Quello che con Pirrone fa le battaglie a colpi di citazioni latine e greche, che lo introduce al simposio dei letterati, che lo tratta da amicone, ma mai alla pari. Avvocato di Cassazione, ricco e con i boss della malavita come clientela, che non si fa scrupolo a dire a Pirrone che la giustizia vera non esiste, la giustizia è solo quella dei tribunali che decidono chi è colpevole e chi no.

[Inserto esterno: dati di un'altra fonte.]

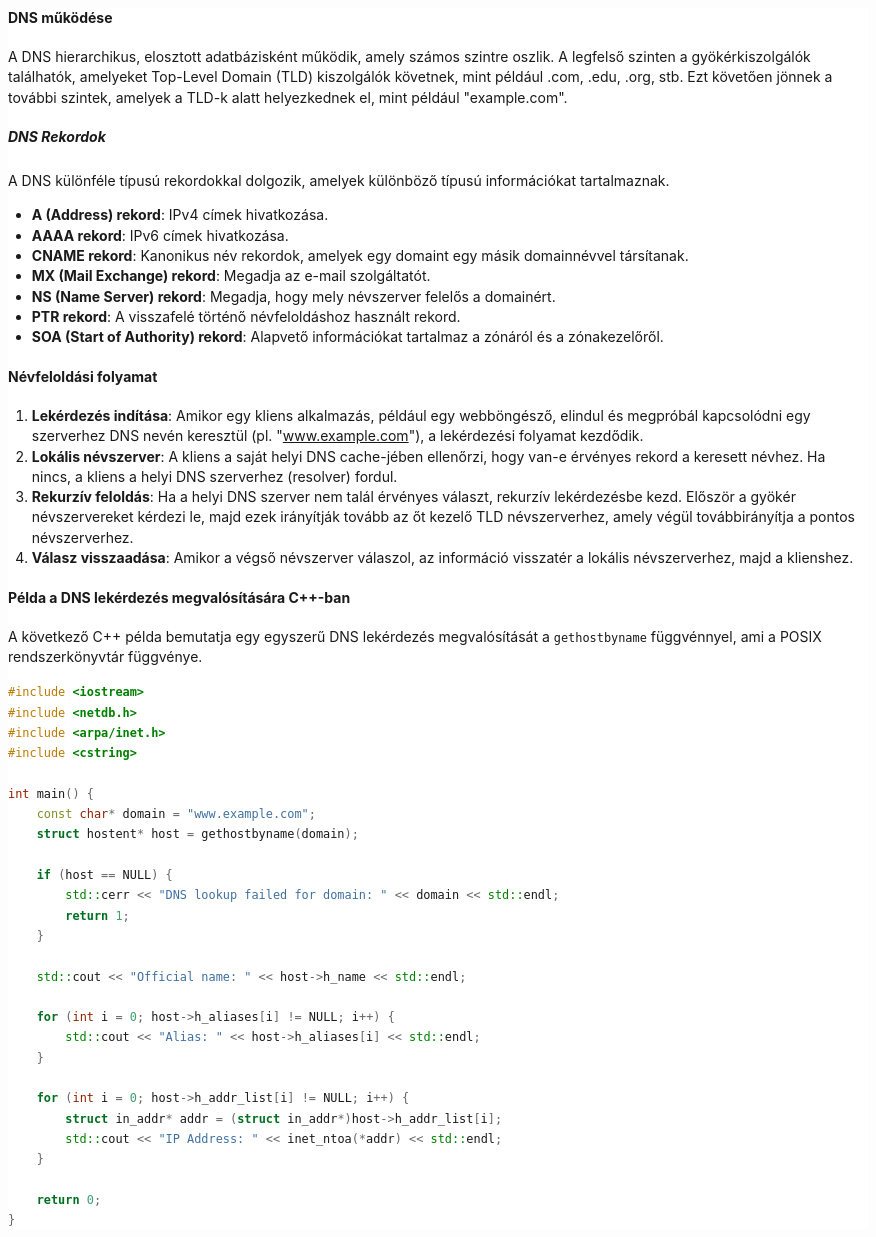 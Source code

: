 #### DNS működése

A DNS hierarchikus, elosztott adatbázisként működik, amely számos szintre oszlik. A legfelső szinten a gyökérkiszolgálók találhatók, amelyeket Top-Level Domain (TLD) kiszolgálók követnek, mint például .com, .edu, .org, stb. Ezt követően jönnek a további szintek, amelyek a TLD-k alatt helyezkednek el, mint például "example.com".

##### DNS Rekordok

A DNS különféle típusú rekordokkal dolgozik, amelyek különböző típusú információkat tartalmaznak.

- **A (Address) rekord**: IPv4 címek hivatkozása.
- **AAAA rekord**: IPv6 címek hivatkozása.
- **CNAME rekord**: Kanonikus név rekordok, amelyek egy domaint egy másik domainnévvel társítanak.
- **MX (Mail Exchange) rekord**: Megadja az e-mail szolgáltatót.
- **NS (Name Server) rekord**: Megadja, hogy mely névszerver felelős a domainért.
- **PTR rekord**: A visszafelé történő névfeloldáshoz használt rekord.
- **SOA (Start of Authority) rekord**: Alapvető információkat tartalmaz a zónáról és a zónakezelőről.

#### Névfeloldási folyamat

1. **Lekérdezés indítása**: Amikor egy kliens alkalmazás, például egy webböngésző, elindul és megpróbál kapcsolódni egy szerverhez DNS nevén keresztül (pl. "www.example.com"), a lekérdezési folyamat kezdődik.
2. **Lokális névszerver**: A kliens a saját helyi DNS cache-jében ellenőrzi, hogy van-e érvényes rekord a keresett névhez. Ha nincs, a kliens a helyi DNS szerverhez (resolver) fordul.
3. **Rekurzív feloldás**: Ha a helyi DNS szerver nem talál érvényes választ, rekurzív lekérdezésbe kezd. Először a gyökér névszervereket kérdezi le, majd ezek irányítják tovább az őt kezelő TLD névszerverhez, amely végül továbbirányítja a pontos névszerverhez.
4. **Válasz visszaadása**: Amikor a végső névszerver válaszol, az információ visszatér a lokális névszerverhez, majd a klienshez.

#### Példa a DNS lekérdezés megvalósítására C++-ban

A következő C++ példa bemutatja egy egyszerű DNS lekérdezés megvalósítását a `gethostbyname` függvénnyel, ami a POSIX rendszerkönyvtár függvénye.

```cpp
#include <iostream>
#include <netdb.h>
#include <arpa/inet.h>
#include <cstring>

int main() {
    const char* domain = "www.example.com";
    struct hostent* host = gethostbyname(domain);

    if (host == NULL) {
        std::cerr << "DNS lookup failed for domain: " << domain << std::endl;
        return 1;
    }

    std::cout << "Official name: " << host->h_name << std::endl;

    for (int i = 0; host->h_aliases[i] != NULL; i++) {
        std::cout << "Alias: " << host->h_aliases[i] << std::endl;
    }

    for (int i = 0; host->h_addr_list[i] != NULL; i++) {
        struct in_addr* addr = (struct in_addr*)host->h_addr_list[i];
        std::cout << "IP Address: " << inet_ntoa(*addr) << std::endl;
    }

    return 0;
}
```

Il romanzo si legge bene, nonostante sia intriso di famose citazioni latine e greche, perlopiù tradotte nella riga che segue. L’idea nel contesto è molto buona, a tutti ci piacerebbe poter incontrare certi personaggi storici famosi, figuriamoci poi se ci potessero dare delle dritte.
E poi sullo sfondo Lei. Roma che osserva il tutto dall’alto con la noncuranza di una dea.